LOC.: Enviada pelo governo ao Congresso Nacional, no fim de 2016, o projeto da minirreforma trabalhista deve ser apresentado pelo relator, deputado Rogério Marinho (PSDB-RN) no início de abril. A comissão da Câmara que analisa o tema deverá votar o texto ainda no mesmo mês.
O projeto que tem a intenção de modernizar as Leis do trabalho poderá possibilitar, entre outras coisas, a divisão das férias em até três vezes e mudanças na jornada de trabalho sejam negociadas diretamente com os empregadores, desde que respeitadas às 44 horas previstas na Constituição.
Na próxima segunda-feira, o projeto será o tema de uma audiência pública, a partir das 8h da manhã, na Assembleia Legislativa do Espírito Santo, em Vitória. O deputado federal Marcus Vicente, do PP capixaba explica porque é a favor da medida.
 
TEC./SONORA: Marcus Vicente, deputado federal (PP-ES)
 
“Eu acho que a reforma é muito importante para o Brasil avançar, para a gente diminuir essa gama de desempregados. Nós temos que diminuir essas diferenças, esses grandes entraves que existem nas Leis trabalhistas, flexibilizá-las, para que o mercado possa absolver com mais tranqüilidade e gerar mais emprego.”
 
LOC: Na última quinta-feira, durante uma audiência publica na Comissão Especial que discute a minirreforma, o professor da Faculdade de Economia da Universidade de São Paulo, Hélio Zylberstajn disse que a longo prazo, a reforma pode trazer reflexos na criação de novos empregos.
 
TEC./SONORA: Hélio Zylberstajn, professor da Faculdade de Economia da Universidade de São Paulo (USP)

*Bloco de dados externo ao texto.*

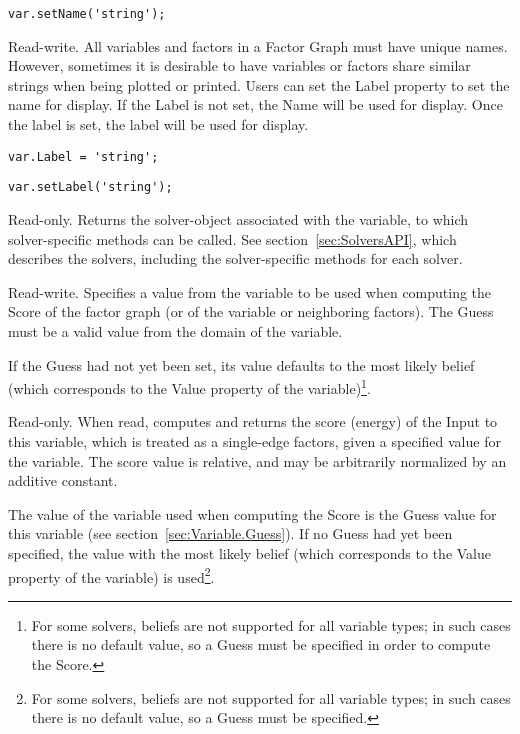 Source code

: \ifjava
\begin{lstlisting}
var.setName('string');
\end{lstlisting}

\fi


Read-write. All variables and factors in a Factor Graph must have unique names. However, sometimes it is desirable to have variables or factors share similar strings when being plotted or printed. Users can set the Label property to set the name for display. If the Label is not set, the Name will be used for display. Once the label is set, the label will be used for display.

\ifmatlab
\begin{lstlisting}
var.Label = 'string';
\end{lstlisting}
\fi

\ifjava
\begin{lstlisting}
var.setLabel('string');
\end{lstlisting}
\fi



Read-only.  Returns the solver-object associated with the variable, to which solver-specific methods can be called.  See section~\ref{sec:SolversAPI}, which describes the solvers, including the solver-specific methods for each solver.

\label{sec:Variable.Guess}

Read-write.  Specifies a value from the variable to be used when computing the Score of the factor graph (or of the variable or neighboring factors).  The Guess must be a valid value from the domain of the variable.

If the Guess had not yet been set, its value defaults to the most likely belief (which corresponds to the Value property of the variable)\footnote{For some solvers, beliefs are not supported for all variable types; in such cases there is no default value, so a Guess must be specified in order to compute the Score.}.


\label{sec:Variable.Score}

Read-only.  When read, computes and returns the score (energy) of the Input to this variable, which is treated as a single-edge factors, given a specified value for the variable.  The score value is relative, and may be arbitrarily normalized by an additive constant.

The value of the variable used when computing the Score is the Guess value for this variable (see section~\ref{sec:Variable.Guess}).  If no Guess had yet been specified, the value with the most likely belief (which corresponds to the Value property of the variable) is used\footnote{For some solvers, beliefs are not supported for all variable types; in such cases there is no default value, so a Guess must be specified.}.


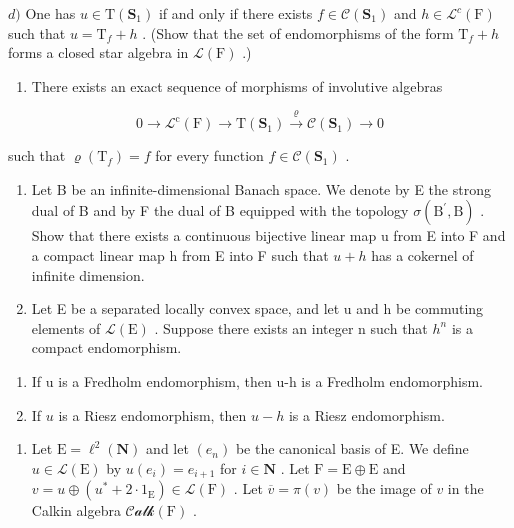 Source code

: \(d)\) One has \(u \in \mathrm{T}(\mathbf{S}_1)\) if and only if there exists \(f \in \mathcal{C}(\mathbf{S}_1)\) and \(h \in \mathcal{L}^c(\mathrm{F})\) such that \(u = \mathrm{T}_f + h\) . (Show that the set of endomorphisms of the form \(\mathrm{T}_f + h\) forms a closed star algebra in \(\mathcal{L}(\mathrm{F})\) .)

\begin{enumerate}
\def\labelenumi{\alph{enumi})}
\setcounter{enumi}{4}
\tightlist
\item
  There exists an exact sequence of morphisms of involutive algebras
\end{enumerate}

\[
0 \longrightarrow \mathcal {L} ^ {\mathrm{c}} (\mathrm{F}) \longrightarrow \mathrm{T} (\mathbf {S} _ {1}) \stackrel {\varrho} {\longrightarrow} \mathcal {C} (\mathbf {S} _ {1}) \longrightarrow 0
\]

such that \(\varrho(\mathrm{T}_f) = f\) for every function \(f \in \mathcal{C}(\mathbf{S}_1)\) .

\begin{enumerate}
\def\labelenumi{\arabic{enumi})}
\setcounter{enumi}{8}
\item
  Let B be an infinite-dimensional Banach space. We denote by E the strong dual of B and by F the dual of B equipped with the topology \(\sigma(\mathrm{B}^{\prime},\mathrm{B})\) . Show that there exists a continuous bijective linear map u from E into F and a compact linear map h from E into F such that \(u + h\) has a cokernel of infinite dimension.
\item
  Let E be a separated locally convex space, and let u and h be commuting elements of \(\mathcal{L}(\mathrm{E})\) . Suppose there exists an integer n such that \(h^{n}\) is a compact endomorphism.
\end{enumerate}

\begin{enumerate}
\def\labelenumi{\alph{enumi})}
\item
  If u is a Fredholm endomorphism, then u-h is a Fredholm endomorphism.
\item
  If \(u\) is a Riesz endomorphism, then \(u - h\) is a Riesz endomorphism.
\end{enumerate}

\begin{enumerate}
\def\labelenumi{\arabic{enumi})}
\setcounter{enumi}{10}
\tightlist
\item
  Let \(\mathrm{E} = \ell^2 (\mathbf{N})\) and let \((e_n)\) be the canonical basis of E. We define \(u\in \mathcal{L}(\mathrm{E})\) by \(u(e_i) = e_{i + 1}\) for \(i\in \mathbf{N}\) . Let \(\mathrm{F} = \mathrm{E}\oplus \mathrm{E}\) and \(v = u\oplus (u^{*} + 2\cdot 1_{\mathrm{E}})\in \mathcal{L}(\mathrm{F})\) . Let \(\overline{v} = \pi (v)\) be the image of \(v\) in the Calkin algebra \(\mathcal{Calk}(\mathrm{F})\) .
\end{enumerate}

“A reforma não cria emprego, é claro que ela não cria emprego. O que cria emprego é investimento, é crescimento. Mas a reforma ela faz coisas importantes, quando ela aumenta o espaço da negociação, ela cria uma oportunidade para que os compromissos entre as partes se acentuem. Isso tem reflexos em rotatividade, em produtividade e lá na frente vai ter reflexos em emprego também.”
LOC.: A minirreforma trabalhista vai permitir, entre outras coisas, a possibilidade de trabalhar de casa quando preciso e que os empregados possam trabalhar mais horas na semana para negociar um dia a mais de descanso.